▸ Task description: In the lines below, find the one that contains "Layer Protection |" and write it out exactly, along with every line that follows it.
-------- Input data
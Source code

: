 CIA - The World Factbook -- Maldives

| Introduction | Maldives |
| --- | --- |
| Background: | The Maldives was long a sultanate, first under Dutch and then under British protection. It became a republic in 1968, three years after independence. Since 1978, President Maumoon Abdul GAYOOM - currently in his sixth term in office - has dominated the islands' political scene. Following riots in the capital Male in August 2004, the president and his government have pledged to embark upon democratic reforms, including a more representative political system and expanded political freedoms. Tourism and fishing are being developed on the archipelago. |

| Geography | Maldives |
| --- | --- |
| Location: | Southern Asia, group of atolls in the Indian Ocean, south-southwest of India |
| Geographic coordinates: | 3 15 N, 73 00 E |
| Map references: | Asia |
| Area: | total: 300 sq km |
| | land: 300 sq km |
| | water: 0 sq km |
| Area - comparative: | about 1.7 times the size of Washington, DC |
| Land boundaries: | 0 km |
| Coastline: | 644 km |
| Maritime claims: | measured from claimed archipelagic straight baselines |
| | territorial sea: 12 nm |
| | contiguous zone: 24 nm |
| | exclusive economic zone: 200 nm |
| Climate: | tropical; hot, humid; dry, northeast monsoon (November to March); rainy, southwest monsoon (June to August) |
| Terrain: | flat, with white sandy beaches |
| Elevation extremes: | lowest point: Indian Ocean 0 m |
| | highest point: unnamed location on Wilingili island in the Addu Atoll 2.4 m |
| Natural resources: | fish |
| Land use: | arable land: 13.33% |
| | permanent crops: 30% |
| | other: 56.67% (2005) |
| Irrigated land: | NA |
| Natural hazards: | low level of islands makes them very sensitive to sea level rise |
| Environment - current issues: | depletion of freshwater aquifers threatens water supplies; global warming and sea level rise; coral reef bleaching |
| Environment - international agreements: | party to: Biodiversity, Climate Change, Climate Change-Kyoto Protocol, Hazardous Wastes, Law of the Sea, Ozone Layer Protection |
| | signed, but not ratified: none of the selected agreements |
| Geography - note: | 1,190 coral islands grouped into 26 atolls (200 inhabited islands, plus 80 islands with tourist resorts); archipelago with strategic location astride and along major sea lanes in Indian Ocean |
----------------
▸ Finished task:
| Environment - international agreements: | party to: Biodiversity, Climate Change, Climate Change-Kyoto Protocol, Hazardous Wastes, Law of the Sea, Ozone Layer Protection |
| | signed, but not ratified: none of the selected agreements |
| Geography - note: | 1,190 coral islands grouped into 26 atolls (200 inhabited islands, plus 80 islands with tourist resorts); archipelago with strategic location astride and along major sea lanes in Indian Ocean |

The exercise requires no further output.